Beata Traciak: Dlaczego nie rozpoczęto jeszcze zbiórki publicznej środków na referendum w gminie Mielno przeciwko inwestycjom jądrowym na terenie tej gminy?
Pan Andrzej Marek Hendzel: Od kilku tygodni odkąd Inicjatywna Grupa Referendalna Gąski w gminie Mielno złożyła wniosek o pozwolenie na zbiórkę publiczną środków na fundusz własny, na kampanię referendalną. Niektórzy urzędnicy gminy torpedują jak mogą wydanie tego pozwolenia.
Pomimo tego, że ustawa nakłada na nich obowiązek wydania takiego pozwolenia niezwłocznie, urzędnicy posiłkują się dyskryminacyjnymi postępowaniami z innych gmin, gdzie o taki wniosek występowano i grożą przedłużeniem terminu wydania pozwolenia do jednego miesiąca. Wymyślają bzdurne wady formalne pisma, na przykład nieuiszczenie jakiejś opłaty skarbowej, podczas gdy o takich obowiązkach powinien informować urzędnik w chwili składania dokumentów. Za braki spowodowane niedomaganiami prac urzędników odpowiadać powinien urząd.
Czemu to takie istotne dla procesu demokratycznego?
– Ludzie z całego świata, którzy odezwali się sami po dowiedzeniu się o akcji, mającej na celu zorganizowanie tego referendum, są obecnie zniesmaczeni takim postępowaniem, gdyż w krajach, w których przebywają, nie ma takiej możliwości, by urzędnik mógł utrudniać tak prostą w istocie sprawę.
Czynności załatwiane są automatycznie po złożeniu pisma informującego o zbiórce publicznej. Dlatego nasi obywatele, których los i nieżyczliwe warunki życia powodowane właśnie przez kastę urzędniczą w Rzeczypospolitej, nie rozumieją, w czym jest rzecz, że Inicjatywna Grupa Referendalna ciągle nie może opublikować konta bankowego na swojej stronie bezatomu.pl
Czym spowodowane jest to przedłużanie terminu?
-Jest to spowodowane prostym mechanizmem urzędniczym, gdzie grupy nacisku, jak w tym wypadku PGE EJ1, docierają do urzędników najczęściej poprzez zatrudnionego w urzędzie prawnika, który ułatwia im swą wyjątkową usłużnością dojście do wszystkiego, na czym zależy takiej grupie.

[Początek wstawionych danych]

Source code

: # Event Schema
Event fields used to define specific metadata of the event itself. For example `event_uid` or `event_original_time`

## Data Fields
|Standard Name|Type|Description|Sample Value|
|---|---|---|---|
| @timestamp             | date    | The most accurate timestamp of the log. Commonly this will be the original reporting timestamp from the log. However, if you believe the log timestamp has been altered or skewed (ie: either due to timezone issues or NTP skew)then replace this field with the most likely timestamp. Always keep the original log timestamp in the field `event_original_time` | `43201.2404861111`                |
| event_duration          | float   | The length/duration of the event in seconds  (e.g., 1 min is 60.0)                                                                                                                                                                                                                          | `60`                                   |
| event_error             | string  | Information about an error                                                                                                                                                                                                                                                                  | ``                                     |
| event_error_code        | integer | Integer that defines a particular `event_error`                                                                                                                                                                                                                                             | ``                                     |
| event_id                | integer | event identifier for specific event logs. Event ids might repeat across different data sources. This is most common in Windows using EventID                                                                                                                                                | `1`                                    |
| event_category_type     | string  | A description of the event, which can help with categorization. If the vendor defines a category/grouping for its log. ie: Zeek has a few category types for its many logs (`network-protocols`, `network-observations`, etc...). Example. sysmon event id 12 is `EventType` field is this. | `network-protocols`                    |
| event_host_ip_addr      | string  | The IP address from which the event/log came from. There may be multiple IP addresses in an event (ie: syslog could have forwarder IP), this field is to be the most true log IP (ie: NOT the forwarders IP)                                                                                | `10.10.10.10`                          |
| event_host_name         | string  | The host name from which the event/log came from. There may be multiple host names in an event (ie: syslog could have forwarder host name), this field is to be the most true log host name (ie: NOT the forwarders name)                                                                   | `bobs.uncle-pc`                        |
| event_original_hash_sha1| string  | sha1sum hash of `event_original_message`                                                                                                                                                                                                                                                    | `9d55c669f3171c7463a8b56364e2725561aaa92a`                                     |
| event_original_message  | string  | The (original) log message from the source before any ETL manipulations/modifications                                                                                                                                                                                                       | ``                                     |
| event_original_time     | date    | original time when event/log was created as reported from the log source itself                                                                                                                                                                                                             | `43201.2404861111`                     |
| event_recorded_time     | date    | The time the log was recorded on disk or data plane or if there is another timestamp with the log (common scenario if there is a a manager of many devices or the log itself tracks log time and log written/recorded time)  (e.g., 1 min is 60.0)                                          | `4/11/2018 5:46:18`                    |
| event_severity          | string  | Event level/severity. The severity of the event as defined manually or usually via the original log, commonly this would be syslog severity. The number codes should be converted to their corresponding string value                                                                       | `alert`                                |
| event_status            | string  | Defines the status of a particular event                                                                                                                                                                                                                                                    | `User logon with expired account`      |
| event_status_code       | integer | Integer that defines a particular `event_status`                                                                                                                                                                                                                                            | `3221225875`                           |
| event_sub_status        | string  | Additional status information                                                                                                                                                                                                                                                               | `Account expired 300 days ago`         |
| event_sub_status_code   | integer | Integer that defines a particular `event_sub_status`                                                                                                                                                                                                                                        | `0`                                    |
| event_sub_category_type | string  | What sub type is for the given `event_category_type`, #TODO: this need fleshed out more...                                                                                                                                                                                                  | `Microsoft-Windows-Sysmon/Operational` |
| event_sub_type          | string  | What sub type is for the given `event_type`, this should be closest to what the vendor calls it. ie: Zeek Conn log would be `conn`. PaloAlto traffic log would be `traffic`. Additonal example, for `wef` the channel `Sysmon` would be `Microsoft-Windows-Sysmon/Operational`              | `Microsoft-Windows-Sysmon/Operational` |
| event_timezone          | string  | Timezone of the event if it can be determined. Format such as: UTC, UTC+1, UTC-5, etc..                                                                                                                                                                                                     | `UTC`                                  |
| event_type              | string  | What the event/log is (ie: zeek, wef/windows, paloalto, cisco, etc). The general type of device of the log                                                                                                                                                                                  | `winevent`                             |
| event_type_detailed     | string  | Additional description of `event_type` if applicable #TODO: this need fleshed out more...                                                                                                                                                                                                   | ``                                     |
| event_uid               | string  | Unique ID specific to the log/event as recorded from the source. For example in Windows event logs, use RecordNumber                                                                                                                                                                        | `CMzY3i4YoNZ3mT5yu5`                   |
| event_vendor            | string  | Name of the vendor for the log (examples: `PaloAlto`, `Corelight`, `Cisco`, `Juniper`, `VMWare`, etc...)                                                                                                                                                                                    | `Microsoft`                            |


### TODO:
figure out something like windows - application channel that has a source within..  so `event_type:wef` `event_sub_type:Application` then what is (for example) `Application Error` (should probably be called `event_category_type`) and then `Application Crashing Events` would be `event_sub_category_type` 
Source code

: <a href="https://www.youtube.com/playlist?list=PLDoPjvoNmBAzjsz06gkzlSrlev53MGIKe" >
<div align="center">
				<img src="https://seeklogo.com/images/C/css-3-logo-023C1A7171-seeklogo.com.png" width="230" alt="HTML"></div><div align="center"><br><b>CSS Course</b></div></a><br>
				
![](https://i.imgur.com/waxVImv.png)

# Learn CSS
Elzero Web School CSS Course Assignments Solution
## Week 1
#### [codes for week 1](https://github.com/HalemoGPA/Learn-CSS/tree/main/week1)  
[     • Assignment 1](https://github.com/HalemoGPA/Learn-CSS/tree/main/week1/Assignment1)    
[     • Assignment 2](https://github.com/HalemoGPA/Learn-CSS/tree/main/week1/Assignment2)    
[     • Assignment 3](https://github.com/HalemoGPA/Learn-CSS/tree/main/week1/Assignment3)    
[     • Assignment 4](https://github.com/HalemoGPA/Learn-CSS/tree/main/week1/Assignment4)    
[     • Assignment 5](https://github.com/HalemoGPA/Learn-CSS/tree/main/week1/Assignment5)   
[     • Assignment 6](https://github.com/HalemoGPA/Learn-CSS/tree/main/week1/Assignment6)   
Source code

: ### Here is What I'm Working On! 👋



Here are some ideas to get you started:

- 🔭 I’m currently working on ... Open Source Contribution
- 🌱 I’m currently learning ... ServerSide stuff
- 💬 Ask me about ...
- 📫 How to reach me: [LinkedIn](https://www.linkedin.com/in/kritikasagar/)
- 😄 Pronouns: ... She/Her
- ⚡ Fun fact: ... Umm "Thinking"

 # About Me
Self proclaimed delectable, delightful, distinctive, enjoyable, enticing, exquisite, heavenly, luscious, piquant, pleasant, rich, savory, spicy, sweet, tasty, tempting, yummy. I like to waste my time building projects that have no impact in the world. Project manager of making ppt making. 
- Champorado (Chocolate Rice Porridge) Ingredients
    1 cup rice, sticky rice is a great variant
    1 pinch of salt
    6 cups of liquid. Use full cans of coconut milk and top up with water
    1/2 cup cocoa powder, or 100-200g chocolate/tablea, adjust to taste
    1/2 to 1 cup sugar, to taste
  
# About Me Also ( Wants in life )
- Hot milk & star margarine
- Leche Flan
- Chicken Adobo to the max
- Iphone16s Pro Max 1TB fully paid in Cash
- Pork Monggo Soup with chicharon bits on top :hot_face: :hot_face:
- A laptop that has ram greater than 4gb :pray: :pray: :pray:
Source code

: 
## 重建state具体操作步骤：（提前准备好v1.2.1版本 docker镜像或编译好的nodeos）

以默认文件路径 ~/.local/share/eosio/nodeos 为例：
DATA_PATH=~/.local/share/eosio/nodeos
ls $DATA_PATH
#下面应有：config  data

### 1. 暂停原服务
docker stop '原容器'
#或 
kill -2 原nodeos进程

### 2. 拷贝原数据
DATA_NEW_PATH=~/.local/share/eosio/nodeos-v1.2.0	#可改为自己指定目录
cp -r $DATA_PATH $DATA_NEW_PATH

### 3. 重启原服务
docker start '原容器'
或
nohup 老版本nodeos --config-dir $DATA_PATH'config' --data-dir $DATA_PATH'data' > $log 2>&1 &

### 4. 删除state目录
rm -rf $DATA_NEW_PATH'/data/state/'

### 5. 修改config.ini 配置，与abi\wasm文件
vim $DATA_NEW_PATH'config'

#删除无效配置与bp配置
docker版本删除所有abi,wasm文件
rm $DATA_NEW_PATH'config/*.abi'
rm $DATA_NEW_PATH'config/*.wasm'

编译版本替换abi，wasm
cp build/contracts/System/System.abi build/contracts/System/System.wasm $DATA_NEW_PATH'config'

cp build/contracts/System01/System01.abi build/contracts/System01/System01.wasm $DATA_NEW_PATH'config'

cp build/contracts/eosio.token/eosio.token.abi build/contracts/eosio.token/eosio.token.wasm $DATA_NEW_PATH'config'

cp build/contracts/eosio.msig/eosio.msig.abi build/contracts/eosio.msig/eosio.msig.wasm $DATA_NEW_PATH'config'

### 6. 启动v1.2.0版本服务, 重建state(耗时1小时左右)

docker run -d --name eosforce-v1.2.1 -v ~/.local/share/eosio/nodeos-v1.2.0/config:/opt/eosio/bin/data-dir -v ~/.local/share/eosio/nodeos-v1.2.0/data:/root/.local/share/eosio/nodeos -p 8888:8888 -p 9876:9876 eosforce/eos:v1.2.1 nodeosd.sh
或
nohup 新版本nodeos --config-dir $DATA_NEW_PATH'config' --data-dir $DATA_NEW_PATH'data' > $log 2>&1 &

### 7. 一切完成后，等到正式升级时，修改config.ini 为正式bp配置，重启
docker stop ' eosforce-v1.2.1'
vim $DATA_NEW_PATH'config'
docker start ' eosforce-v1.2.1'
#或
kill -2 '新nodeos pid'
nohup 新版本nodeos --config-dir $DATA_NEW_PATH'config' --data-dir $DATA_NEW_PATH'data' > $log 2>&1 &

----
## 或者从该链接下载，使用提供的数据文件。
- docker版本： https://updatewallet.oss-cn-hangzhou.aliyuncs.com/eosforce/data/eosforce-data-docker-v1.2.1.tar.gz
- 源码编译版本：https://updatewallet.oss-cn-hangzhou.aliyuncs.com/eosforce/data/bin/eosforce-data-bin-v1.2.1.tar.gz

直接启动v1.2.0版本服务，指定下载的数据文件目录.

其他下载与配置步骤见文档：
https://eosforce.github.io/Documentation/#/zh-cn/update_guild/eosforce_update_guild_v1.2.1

Często burmistrzowie lub wójtowie zatrudniają prawników jako swoich etatowych i nie pochodzących z wyboru powszechnego zastępców. To zadziwiające, że pierwszy urzędnik Rzeczypospolitej, czyli prezydent, nie ma zastępcy, a burmistrz jakiejś miejscowości ma czasem ich po czterech i więcej. I w sytuacji, gdy prezydent Rzeczypospolitej nie może na trwałe pełnić urzędu, jego rolę przejmuje wybrany w wewnętrznych wyborach Sejmu marszałek Sejmu, a nie wybrany w wyborach powszechnych wraz z prezydentem w wiceprezydent. To naruszenie procedur demokratycznych, hańbiące cały aparat urzędniczy Polski. I ten mechanizm jest z premedytacją wykorzystywany przez wszelkiej maści lobbystów, a w tym wypadku lobbystów energetyki jądrowej.
A jaką to ma genezę?
– Natura tej patologii urzędniczej jest bardzo prosta. Mamy nieudolnie sklecone przepisy odnośnie zatrudniania urzędników w Państwie. Jest to otwarta furtka dla wszelkiego rodzaju wynaturzeń.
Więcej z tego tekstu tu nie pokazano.